Sin embargo, hay lugares en que el sonido de la hojarasca, la luz incidental y oblicua de la tarde otoñal sobre las piedras o un paisaje de cromatismo inusitado, de verdes, ocres y amarillos, reververa en un estremecimiento que nos alerta, un escalofrío que nos recorre o simplemente el ensueño de las vidas transcurridas en esa misma encrucijada. ¿Es una puerta al averno o sólo una ventana? Cualquiera de los supuestos es válido, o es erróneo, ante lo incógnito. En el mundo de cuantiosas incertidumbres, buscamos la seguridad que perdimos en los dioses que nos abandonaron, o tal vez fuera que los enterramos en un espejismo de infinito.

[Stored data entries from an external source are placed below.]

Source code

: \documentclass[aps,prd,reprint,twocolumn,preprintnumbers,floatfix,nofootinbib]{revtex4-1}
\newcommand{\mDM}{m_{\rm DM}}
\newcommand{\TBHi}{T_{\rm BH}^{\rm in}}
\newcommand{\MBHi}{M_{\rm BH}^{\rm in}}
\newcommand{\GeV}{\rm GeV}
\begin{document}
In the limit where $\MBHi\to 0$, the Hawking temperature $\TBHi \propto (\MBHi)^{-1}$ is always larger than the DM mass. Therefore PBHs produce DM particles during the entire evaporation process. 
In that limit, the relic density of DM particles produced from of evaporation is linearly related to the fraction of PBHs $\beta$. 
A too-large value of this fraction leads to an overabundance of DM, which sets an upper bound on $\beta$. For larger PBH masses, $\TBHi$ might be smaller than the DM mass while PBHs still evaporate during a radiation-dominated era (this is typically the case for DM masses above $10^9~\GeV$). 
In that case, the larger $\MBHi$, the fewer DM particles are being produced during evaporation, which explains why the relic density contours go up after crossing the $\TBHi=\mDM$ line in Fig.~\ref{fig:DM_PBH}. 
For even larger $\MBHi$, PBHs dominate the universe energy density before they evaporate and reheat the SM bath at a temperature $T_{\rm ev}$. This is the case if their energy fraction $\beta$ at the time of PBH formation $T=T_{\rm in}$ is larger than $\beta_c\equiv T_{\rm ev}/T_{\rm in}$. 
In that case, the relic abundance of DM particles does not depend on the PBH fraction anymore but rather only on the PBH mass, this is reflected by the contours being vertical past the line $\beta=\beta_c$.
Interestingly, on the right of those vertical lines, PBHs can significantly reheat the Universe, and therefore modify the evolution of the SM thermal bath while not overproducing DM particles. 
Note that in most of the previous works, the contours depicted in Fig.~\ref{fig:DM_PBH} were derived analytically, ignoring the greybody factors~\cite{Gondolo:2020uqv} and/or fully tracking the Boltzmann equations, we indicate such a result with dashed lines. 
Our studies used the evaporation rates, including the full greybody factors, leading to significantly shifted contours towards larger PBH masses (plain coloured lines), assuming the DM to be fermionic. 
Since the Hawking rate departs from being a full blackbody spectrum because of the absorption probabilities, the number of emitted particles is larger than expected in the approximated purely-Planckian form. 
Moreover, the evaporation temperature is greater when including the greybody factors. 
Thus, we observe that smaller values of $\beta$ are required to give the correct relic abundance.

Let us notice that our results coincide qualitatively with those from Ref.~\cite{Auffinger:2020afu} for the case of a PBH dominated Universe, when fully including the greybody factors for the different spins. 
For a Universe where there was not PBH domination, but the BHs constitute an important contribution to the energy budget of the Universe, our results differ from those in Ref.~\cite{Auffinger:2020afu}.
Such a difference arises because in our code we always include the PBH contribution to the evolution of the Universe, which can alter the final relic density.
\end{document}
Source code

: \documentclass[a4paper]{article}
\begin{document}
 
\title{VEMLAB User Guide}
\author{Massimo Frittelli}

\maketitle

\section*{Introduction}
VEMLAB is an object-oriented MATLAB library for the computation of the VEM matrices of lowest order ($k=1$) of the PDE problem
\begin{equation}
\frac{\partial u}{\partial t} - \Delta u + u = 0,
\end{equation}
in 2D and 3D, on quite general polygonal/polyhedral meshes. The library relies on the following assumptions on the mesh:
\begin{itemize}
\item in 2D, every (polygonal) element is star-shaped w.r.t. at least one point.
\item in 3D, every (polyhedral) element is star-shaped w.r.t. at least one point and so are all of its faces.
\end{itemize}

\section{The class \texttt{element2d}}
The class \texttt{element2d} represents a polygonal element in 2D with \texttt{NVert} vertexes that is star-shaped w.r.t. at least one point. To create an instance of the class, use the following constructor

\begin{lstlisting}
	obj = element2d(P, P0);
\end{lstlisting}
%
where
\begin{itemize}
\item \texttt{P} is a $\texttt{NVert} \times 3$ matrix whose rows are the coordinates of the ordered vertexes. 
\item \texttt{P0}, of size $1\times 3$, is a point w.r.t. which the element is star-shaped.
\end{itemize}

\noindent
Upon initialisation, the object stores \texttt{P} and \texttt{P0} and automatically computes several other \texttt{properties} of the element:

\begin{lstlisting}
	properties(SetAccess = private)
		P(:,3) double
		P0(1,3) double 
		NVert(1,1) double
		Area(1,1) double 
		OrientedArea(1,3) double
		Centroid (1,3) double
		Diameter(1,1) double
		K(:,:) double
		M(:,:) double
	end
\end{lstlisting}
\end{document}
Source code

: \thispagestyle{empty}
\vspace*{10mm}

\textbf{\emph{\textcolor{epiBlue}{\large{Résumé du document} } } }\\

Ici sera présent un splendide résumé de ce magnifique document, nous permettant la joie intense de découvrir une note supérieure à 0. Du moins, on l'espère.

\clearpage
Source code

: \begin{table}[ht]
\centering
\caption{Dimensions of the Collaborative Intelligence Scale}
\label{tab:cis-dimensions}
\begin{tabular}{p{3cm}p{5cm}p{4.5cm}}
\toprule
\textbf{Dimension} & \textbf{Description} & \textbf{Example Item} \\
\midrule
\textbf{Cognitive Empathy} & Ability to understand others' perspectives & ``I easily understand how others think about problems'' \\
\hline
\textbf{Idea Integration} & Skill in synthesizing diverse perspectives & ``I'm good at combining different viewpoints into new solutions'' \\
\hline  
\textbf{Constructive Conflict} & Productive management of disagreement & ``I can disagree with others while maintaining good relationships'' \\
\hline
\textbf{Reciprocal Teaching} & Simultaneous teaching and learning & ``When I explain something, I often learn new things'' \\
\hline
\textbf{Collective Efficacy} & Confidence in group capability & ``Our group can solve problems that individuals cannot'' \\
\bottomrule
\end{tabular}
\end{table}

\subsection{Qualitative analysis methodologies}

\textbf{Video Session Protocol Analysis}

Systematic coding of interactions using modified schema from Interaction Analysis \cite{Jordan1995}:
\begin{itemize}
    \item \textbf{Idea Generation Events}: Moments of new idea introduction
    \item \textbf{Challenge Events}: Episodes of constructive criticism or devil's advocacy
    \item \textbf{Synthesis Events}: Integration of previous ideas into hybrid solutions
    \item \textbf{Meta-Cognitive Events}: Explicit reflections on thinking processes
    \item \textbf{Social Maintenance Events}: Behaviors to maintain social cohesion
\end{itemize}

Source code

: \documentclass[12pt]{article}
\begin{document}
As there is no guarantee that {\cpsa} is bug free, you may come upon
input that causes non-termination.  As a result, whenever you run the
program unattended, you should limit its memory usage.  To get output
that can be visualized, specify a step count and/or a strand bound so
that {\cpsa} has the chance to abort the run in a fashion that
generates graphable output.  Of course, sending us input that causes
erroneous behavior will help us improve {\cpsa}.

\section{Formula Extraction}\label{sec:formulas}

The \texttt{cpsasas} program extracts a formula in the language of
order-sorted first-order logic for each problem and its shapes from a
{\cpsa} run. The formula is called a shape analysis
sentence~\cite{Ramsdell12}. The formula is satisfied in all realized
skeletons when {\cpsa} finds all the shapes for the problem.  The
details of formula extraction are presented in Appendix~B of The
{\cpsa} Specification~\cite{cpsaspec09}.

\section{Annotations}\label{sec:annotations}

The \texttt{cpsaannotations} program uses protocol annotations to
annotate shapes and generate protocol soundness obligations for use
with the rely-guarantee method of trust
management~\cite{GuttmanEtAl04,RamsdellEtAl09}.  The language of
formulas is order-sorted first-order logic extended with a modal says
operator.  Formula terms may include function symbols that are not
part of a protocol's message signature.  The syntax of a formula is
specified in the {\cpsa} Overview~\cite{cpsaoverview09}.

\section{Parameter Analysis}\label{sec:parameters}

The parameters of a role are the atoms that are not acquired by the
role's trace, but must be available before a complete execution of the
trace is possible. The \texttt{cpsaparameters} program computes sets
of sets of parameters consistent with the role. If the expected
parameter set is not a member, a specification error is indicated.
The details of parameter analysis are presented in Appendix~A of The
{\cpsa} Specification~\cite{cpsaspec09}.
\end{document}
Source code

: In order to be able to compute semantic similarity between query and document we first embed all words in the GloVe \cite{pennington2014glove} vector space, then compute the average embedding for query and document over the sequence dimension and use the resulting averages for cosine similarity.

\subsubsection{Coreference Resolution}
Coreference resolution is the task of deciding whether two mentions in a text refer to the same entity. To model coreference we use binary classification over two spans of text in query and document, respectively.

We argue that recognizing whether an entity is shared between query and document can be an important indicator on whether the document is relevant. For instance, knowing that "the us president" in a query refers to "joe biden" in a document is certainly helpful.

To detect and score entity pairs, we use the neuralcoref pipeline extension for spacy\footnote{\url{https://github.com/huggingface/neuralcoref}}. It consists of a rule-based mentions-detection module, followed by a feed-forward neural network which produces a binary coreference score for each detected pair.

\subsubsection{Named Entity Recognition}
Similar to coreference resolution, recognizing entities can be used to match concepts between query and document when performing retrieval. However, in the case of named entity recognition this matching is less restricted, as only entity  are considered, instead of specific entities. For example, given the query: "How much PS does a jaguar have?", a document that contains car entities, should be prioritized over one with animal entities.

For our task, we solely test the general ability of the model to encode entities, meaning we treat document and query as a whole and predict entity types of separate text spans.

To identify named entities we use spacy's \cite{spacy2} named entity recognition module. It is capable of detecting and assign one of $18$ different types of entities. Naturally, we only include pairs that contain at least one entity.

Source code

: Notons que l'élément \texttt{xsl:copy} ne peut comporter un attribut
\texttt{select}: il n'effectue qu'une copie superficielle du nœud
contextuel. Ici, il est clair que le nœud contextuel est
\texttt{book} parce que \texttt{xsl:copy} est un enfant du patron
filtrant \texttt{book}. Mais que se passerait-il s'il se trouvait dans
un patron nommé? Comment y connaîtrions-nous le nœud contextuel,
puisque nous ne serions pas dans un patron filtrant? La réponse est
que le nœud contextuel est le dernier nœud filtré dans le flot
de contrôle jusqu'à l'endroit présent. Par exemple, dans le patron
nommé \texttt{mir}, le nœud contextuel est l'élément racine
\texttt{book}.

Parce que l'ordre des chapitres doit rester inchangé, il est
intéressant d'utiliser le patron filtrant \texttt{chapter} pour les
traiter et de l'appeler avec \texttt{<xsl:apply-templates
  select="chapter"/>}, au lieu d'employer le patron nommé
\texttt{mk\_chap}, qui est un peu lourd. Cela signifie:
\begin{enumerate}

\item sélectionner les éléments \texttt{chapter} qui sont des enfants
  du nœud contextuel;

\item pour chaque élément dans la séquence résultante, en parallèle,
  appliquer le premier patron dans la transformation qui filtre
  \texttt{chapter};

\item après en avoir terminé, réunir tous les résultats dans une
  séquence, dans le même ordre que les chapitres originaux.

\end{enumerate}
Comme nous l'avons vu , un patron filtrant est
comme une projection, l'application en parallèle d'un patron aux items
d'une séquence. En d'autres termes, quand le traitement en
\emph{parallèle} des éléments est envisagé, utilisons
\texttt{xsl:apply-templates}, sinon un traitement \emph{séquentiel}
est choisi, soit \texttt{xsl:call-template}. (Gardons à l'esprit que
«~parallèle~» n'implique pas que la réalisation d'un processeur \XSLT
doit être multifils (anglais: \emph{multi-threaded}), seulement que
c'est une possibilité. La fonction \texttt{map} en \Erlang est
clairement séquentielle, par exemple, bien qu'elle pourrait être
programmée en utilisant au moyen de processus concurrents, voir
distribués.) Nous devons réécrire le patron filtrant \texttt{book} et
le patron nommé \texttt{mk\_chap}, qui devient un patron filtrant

El ser o la nada, que apostillaría Jean Paul Sartre, con un existencialista ejercicio que paradójicamente nos requiere un vitalismo feroz, como si del vértigo ante el vacío sugiriera una urgencia provechosa e ineluctable.

El día de difuntos es también el de la vida, pues los muertos siguen recorriendo las veredas que transitamos mientras permanezcan en nuestro recuerdo y aun después, cuando se pierda la memoria de la sangre y se haga más incorpórea su presencia, convertidos para siempre en dioses manes nos susurrarán tras el aleteo de una mariposa o en el rumor de las altas copas de los árboles; y en la fría suavidad del mármol o en la piedra tallada que se conserva en ruinas de épicas proezas, quizá de líricos instantes, nos quedará un breve fulgor de imágenes, tal vez de palabras quietas, casi sordas. Estamos vivos, toda la gloria del mundo no es más que un destello. Carpe diem.